> _DIRECTIONS_
Your answer should be each line of the entries that contains the word "best", copied in full.

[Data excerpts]
-*-

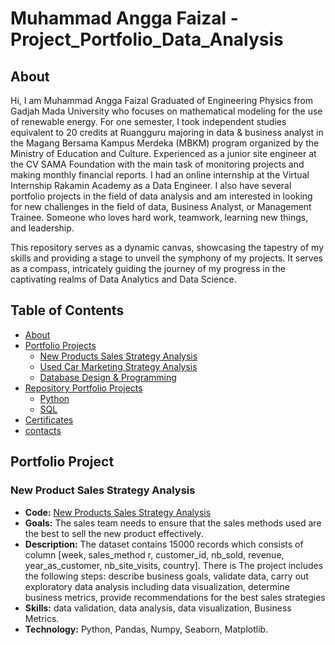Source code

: # Muhammad Angga Faizal - Project_Portfolio_Data_Analysis
## About 
Hi, I am Muhammad Angga Faizal Graduated of Engineering Physics from Gadjah Mada University who focuses on mathematical modeling for the use of renewable energy. For one semester, I took independent studies equivalent to 20 credits at Ruangguru majoring in data & business analyst in the Magang Bersama Kampus Merdeka (MBKM) program organized by the Ministry of Education and Culture. Experienced as a junior site engineer at the CV SAMA Foundation with the main task of monitoring projects and making monthly financial reports. I had an online internship at the Virtual Internship Rakamin Academy as a Data Engineer. I also have several portfolio projects in the field of data analysis and am interested in looking for new challenges in the field of data, Business Analyst, or Management Trainee. Someone who loves hard work, teamwork, learning new things, and leadership.

This repository serves as a dynamic canvas, showcasing the tapestry of my skills and providing a stage to unveil the symphony of my projects. It serves as a compass, intricately guiding the journey of my progress in the captivating realms of Data Analytics and Data Science.

## Table of Contents
- [About](#about)
- [Portfolio Projects](#portfolio-projects)
  - [New Products Sales Strategy Analysis](#New-Products-Sales-Strategy-Analysis)
  - [Used Car Marketing Strategy Analysis](#Used-Car-Marketing-Strategy-Analysis)
  - [Database Design & Programming](#Database-Design-&-Programming)
- [Repository Portfolio Projects](#Repository-portfolio-projects)
   - [Python](#python)
   - [SQL](#sql)
- [Certificates](#certificates)
- [contacts](#contacts)
## Portfolio Project
### New Product Sales Strategy Analysis
- **Code:** [New Products Sales Strategy Analysis](#)
- **Goals:** The sales team needs to ensure that the sales methods used are the best to sell the new product effectively.
- **Description:** The dataset contains 15000 records which consists of column [week, sales_method r, customer_id, nb_sold, revenue, year_as_customer, nb_site_visits, country]. There is  The project includes the following steps: describe business goals, validate data, carry out exploratory data analysis including data visualization, determine business metrics, provide recommendations for the best sales strategies 
- **Skills:** data validation, data analysis, data visualization, Business Metrics. 
- **Technology:** Python, Pandas, Numpy, Seaborn, Matplotlib.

-*-

> _ANSWER TO THE EXERCISE_
- **Goals:** The sales team needs to ensure that the sales methods used are the best to sell the new product effectively.
- **Description:** The dataset contains 15000 records which consists of column [week, sales_method r, customer_id, nb_sold, revenue, year_as_customer, nb_site_visits, country]. There is  The project includes the following steps: describe business goals, validate data, carry out exploratory data analysis including data visualization, determine business metrics, provide recommendations for the best sales strategies 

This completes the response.